One day, it stopped working, and all of that data disappeared. All of their booking details had vanished. They had no idea who would be coming into the store, whether they had paid in advance or not, what food and what games to set up ahead of time, and so on. It was a complete disaster and they were freaking out.
I asked for a copy of the file. Running "strings" on it gave a fair amount of text data which was plainly visible. You could see things like "$7.95 PACKAGE PLUS PIZZA & JUICE FOR $7 + TAX", but that's all. The times and dates were buried in some binary format and were unavailable. Without those, they had no way to know which ones had already happened and which ones were coming up.
Needless to say, there was no file format documentation. It was a crusty old system even then, and this one was going to call for some serious reverse-engineering. I started by having my friend create a new database file in the system. He then entered a bunch of records and gave them known values which I requested: different dates, different times (hours and minutes), then he sent that file to me.
Don't ask me how I figured it out, but somehow it started making sense. I wrote a small program in Turbo Pascal (!) to grovel around in that file and turn that mess back into usable data. He was happy, his boss was super excited, and I got to feel good by helping someone. Plus, their business continued unabated and no kids had their birthdays ruined. It was a good situation all the way around.
I actually still have the source code from back then. My code from that night is terrible, but staring at it now seems to reveal a few things. First, the year is just the first byte - 17, the month is the second byte - 97, and the day is the third, also - 97. I'm not sure what's going on with the 17 offset, but the 97 thing means they've basically shoved the month and day into the lowercase letter area of ASCII.
At byte 8, you have your start time ORed with 128, and byte 9 is the stop time, also ORed with 128. Given that each one is just a byte, further decoding is needed to make it human-readable. They're in units of 15 minutes. If you slice that into an integer part and a fractional part, it's just "(int * 4):(frac * 60)".
After that, you just start reading characters for the description. It terminates with a ^A -- 0x01. Three bytes past this, a new record starts, and you do it all over again. You keep doing this until you hit EOF.

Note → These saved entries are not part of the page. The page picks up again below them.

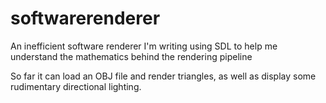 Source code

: # softwarerenderer

An inefficient software renderer I'm writing using SDL to help me understand the mathematics behind the rendering pipeline

So far it can load an OBJ file and render triangles, as well as display some rudimentary directional lighting.


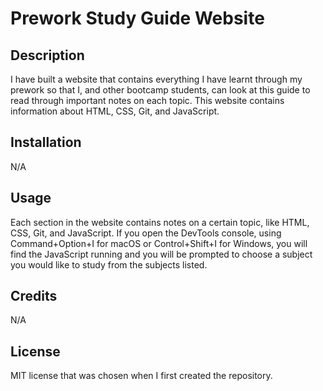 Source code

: # Prework Study Guide Website

## Description

I have built a website that contains everything I have learnt through my prework so that I, and other bootcamp students, can look at this guide to read through important notes on each topic. This website contains information about HTML, CSS, Git, and JavaScript.

## Installation

N/A

## Usage

Each section in the website contains notes on a certain topic, like HTML, CSS, Git, and JavaScript. If you open the DevTools console, using Command+Option+I for macOS or Control+Shift+I for Windows, you will find the JavaScript running and you will be prompted to choose a subject you would like to study from the subjects listed.

## Credits

N/A

## License

MIT license that was chosen when I first created the repository.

It's a little more complicated than this because there are weird unexplained gaps between data in the file, but you can get through that by just having it attempt to decode everything and throw out stuff with bogus dates. Given that it can re-sync on a ^A, it's not too hard to get the actual data out.
Hopefully nobody ever has to try to extract data from a Tandy Deskmate CLN file, but if they do, this might just help a little.